+++ Exercise materials

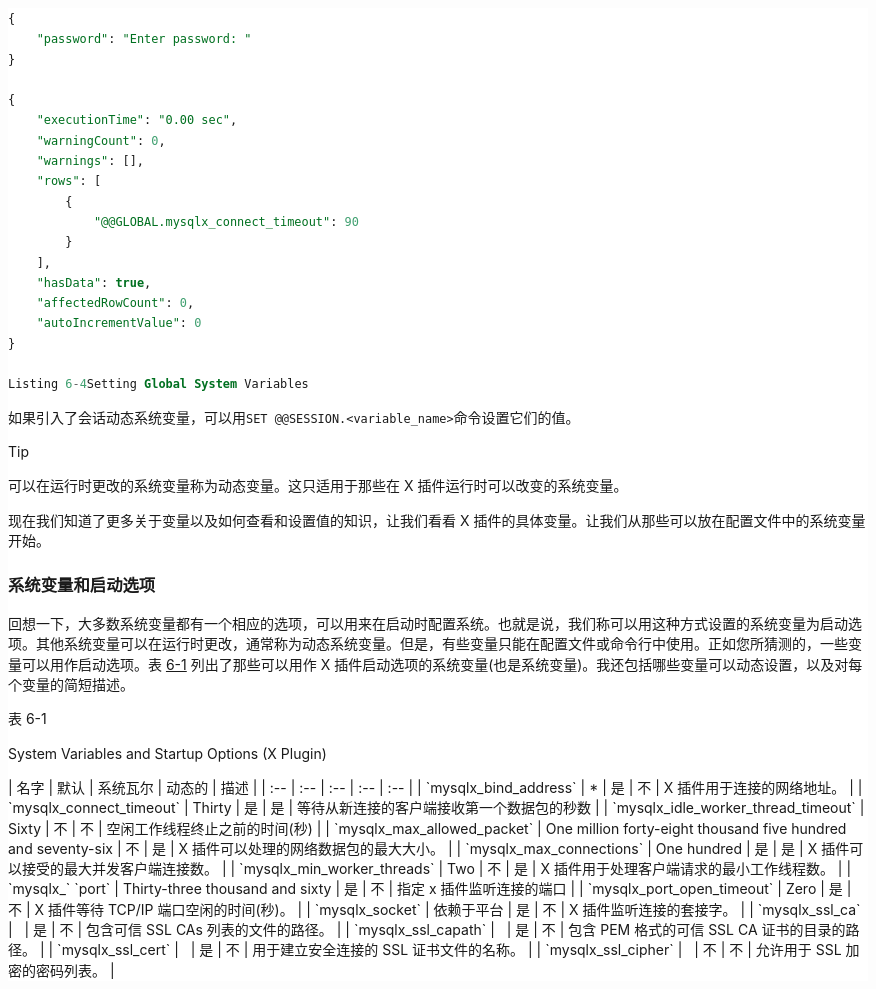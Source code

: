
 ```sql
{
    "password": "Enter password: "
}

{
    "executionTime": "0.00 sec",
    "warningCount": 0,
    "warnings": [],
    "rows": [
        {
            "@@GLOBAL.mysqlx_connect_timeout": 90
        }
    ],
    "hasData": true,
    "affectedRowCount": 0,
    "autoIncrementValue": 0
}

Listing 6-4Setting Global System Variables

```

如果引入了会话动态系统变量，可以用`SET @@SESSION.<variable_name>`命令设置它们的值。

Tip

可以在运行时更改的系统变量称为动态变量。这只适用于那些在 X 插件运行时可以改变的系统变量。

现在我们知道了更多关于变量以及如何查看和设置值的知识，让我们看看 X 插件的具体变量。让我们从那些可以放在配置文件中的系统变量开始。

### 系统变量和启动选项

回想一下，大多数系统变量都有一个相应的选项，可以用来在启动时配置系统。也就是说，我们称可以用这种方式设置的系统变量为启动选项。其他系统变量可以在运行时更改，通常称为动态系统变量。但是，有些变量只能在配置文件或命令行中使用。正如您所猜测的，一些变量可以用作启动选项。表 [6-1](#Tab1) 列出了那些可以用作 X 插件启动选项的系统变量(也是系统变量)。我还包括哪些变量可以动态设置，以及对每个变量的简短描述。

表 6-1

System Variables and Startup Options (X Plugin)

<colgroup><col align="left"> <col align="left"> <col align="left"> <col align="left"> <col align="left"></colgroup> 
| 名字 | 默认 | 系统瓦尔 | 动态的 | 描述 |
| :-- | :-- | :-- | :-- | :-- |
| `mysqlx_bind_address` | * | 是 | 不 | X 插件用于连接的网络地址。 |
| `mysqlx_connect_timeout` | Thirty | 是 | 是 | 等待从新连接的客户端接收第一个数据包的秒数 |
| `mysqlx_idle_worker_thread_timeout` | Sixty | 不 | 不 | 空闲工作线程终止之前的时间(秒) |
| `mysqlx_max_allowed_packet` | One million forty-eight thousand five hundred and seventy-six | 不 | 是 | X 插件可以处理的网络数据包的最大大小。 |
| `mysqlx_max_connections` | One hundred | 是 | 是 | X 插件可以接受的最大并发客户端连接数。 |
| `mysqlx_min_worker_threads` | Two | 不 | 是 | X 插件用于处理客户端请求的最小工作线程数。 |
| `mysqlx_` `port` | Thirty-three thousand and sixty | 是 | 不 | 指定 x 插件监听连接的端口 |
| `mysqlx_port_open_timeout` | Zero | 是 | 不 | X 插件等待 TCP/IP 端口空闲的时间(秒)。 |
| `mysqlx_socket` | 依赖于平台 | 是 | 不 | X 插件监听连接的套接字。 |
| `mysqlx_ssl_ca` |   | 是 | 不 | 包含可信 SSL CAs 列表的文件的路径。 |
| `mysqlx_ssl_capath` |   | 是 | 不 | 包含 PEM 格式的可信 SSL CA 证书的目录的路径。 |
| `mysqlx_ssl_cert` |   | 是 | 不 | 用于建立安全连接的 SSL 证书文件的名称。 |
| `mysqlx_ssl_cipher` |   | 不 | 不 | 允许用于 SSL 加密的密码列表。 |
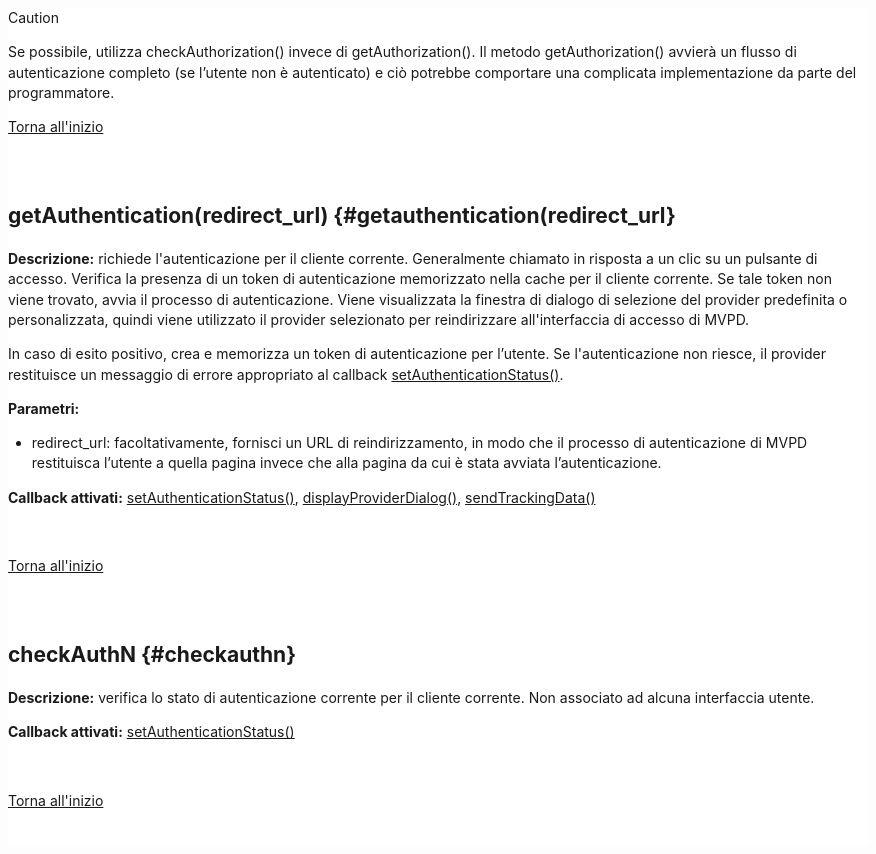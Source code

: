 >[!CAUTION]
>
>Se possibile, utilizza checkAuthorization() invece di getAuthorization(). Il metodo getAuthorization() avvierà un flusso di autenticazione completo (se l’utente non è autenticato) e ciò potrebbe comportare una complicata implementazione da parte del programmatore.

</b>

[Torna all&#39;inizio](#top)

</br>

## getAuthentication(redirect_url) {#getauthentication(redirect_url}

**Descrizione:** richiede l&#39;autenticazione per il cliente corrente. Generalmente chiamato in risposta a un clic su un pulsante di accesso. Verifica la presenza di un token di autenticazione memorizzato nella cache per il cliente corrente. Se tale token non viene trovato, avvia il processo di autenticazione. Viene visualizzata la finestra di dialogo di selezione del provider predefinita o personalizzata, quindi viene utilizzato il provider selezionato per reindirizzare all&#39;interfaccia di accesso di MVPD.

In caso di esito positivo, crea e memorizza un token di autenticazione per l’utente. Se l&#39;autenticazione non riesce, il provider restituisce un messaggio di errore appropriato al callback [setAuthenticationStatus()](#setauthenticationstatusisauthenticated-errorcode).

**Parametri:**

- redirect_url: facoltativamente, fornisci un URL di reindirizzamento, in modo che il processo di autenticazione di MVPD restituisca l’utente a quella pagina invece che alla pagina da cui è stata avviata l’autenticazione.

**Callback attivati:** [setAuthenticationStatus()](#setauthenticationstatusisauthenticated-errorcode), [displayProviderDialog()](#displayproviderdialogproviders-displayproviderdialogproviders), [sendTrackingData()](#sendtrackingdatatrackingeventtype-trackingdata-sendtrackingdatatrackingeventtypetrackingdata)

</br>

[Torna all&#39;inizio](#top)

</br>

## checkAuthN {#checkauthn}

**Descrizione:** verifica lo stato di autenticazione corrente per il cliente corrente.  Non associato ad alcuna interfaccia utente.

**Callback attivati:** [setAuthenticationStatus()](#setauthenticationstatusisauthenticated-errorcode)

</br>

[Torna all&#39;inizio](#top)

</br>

++++++

Pull out all lines from the entries above in which the word "Thirty" appears.

§ **Exercise solution**:
| `mysqlx_connect_timeout` | Thirty | 是 | 是 | 等待从新连接的客户端接收第一个数据包的秒数 |
| `mysqlx_` `port` | Thirty-three thousand and sixty | 是 | 不 | 指定 x 插件监听连接的端口 |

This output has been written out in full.